Public beta: Currently only recommended for collaborators as we still make breaking changes.

Installation

LaminDB is a python package available for Python versions 3.8+.

pip install lamindb

If you need to work with bionty (feature parsing) and wetlab schemas:

pip install 'lamindb[bionty,wetlab]'

Import

In your python script, import LaminDB as:

import lamindb as ln

Quick setup

Quick setup on the command line:

  • Sign up via lamin signup <email>
  • Log in via lamin login <handle>
  • Set up an instance via lamin init --storage <storage> --schema <schema_modules>

:::{dropdown} Example code

lamin signup testuser1@lamin.ai
lamin login testuser1
lamin init --storage ./mydata --schema bionty,wetlab

:::

See {doc}/guide/setup for more.

Track & query data

Track data sources, data, and metadata

::::{tab-set} :::{tab-item} Within an interactive notebook

import lamindb as ln

ln.Run() # data source (a run record) is created
#> ℹ️ Instance: testuser1/mydata
#> ℹ️ User: testuser1
#> ℹ️ Loaded notebook: Notebook(id='OdlFhFWW7qg3', v='0', name='04-memory', title='Track in-memory data objects', created_by='DzTjkKse', created_at=datetime.datetime(2023, 3, 15, 16, 14, 42))
#> ℹ️ Loaded run:
#> Run(id='L1oBMKW60ndt5YtjRqav', notebook_id='sePTpDsGJRq3', notebook_v='0', created_by='bKeW4T6E', created_at=datetime.datetime(2023, 3, 14, 21, 49, 36))

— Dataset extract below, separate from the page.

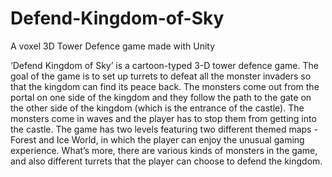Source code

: # Defend-Kingdom-of-Sky
A voxel 3D Tower Defence game made with Unity

‘Defend Kingdom of Sky’ is a cartoon-typed 3-D tower defence game. The goal of the game is to set up turrets to defeat all the monster invaders so that the kingdom can find its peace back. The monsters come out from the portal on one side of the kingdom and they follow the path to the gate on the other side of the kingdom (which is the entrance of the castle). The monsters come in waves and the player has to stop them from getting into the castle. The game has two levels featuring two different themed maps - Forest and Ice World, in which the player can enjoy the unusual gaming experience. What’s more, there are various kinds of monsters in the game, and also different turrets that the player can choose to defend the kingdom.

df = pd.DataFrame({"a": [1, 2], "b": [3, 4]})

# create a data object with SQL metadata record including hash
# link run record
file = ln.File(df, name="My dataframe")
#> File(id='dZvGD7YUKCKG4X4aLd5K', name='My dataframe', suffix='.parquet', size=2240, hash='R2_kKlH1nBGesMdyulMYkA', source_id='L1oBMKW60ndt5YtjRqav', storage_id='wor0ul6c')

# upload serialized version to the configured storage
# commit a File record to the SQL database
ln.add(file)
#> File(id='dZvGD7YUKCKG4X4aLd5K', name='My dataframe', suffix='.parquet', size=2240, hash='R2_kKlH1nBGesMdyulMYkA', source_id='L1oBMKW60ndt5YtjRqav', storage_id='wor0ul6c', created_at=datetime.datetime(2023, 3, 14, 21, 49, 46))

::: :::{tab-item} Within a regular pipeline

# create (or query) a pipeline record
pipeline = lns.Pipeline(name="My pipeline")
#> Pipeline(id='fhn5Zydf', v='1', name='My pipeline', created_by='bKeW4T6E')

# create a run from the above pipeline as the data source
run = ln.Run(pipeline=pipeline)
#> Run(id='2aaKWH8dwBE6hnj3n9K9', pipeline_id='fhn5Zydf', pipeline_v='1', created_by='bKeW4T6E')

# access pipeline from run via
print(run.pipeline)
#> Pipeline(id='fhn5Zydf', v='1', name='My pipeline', created_by='bKeW4T6E')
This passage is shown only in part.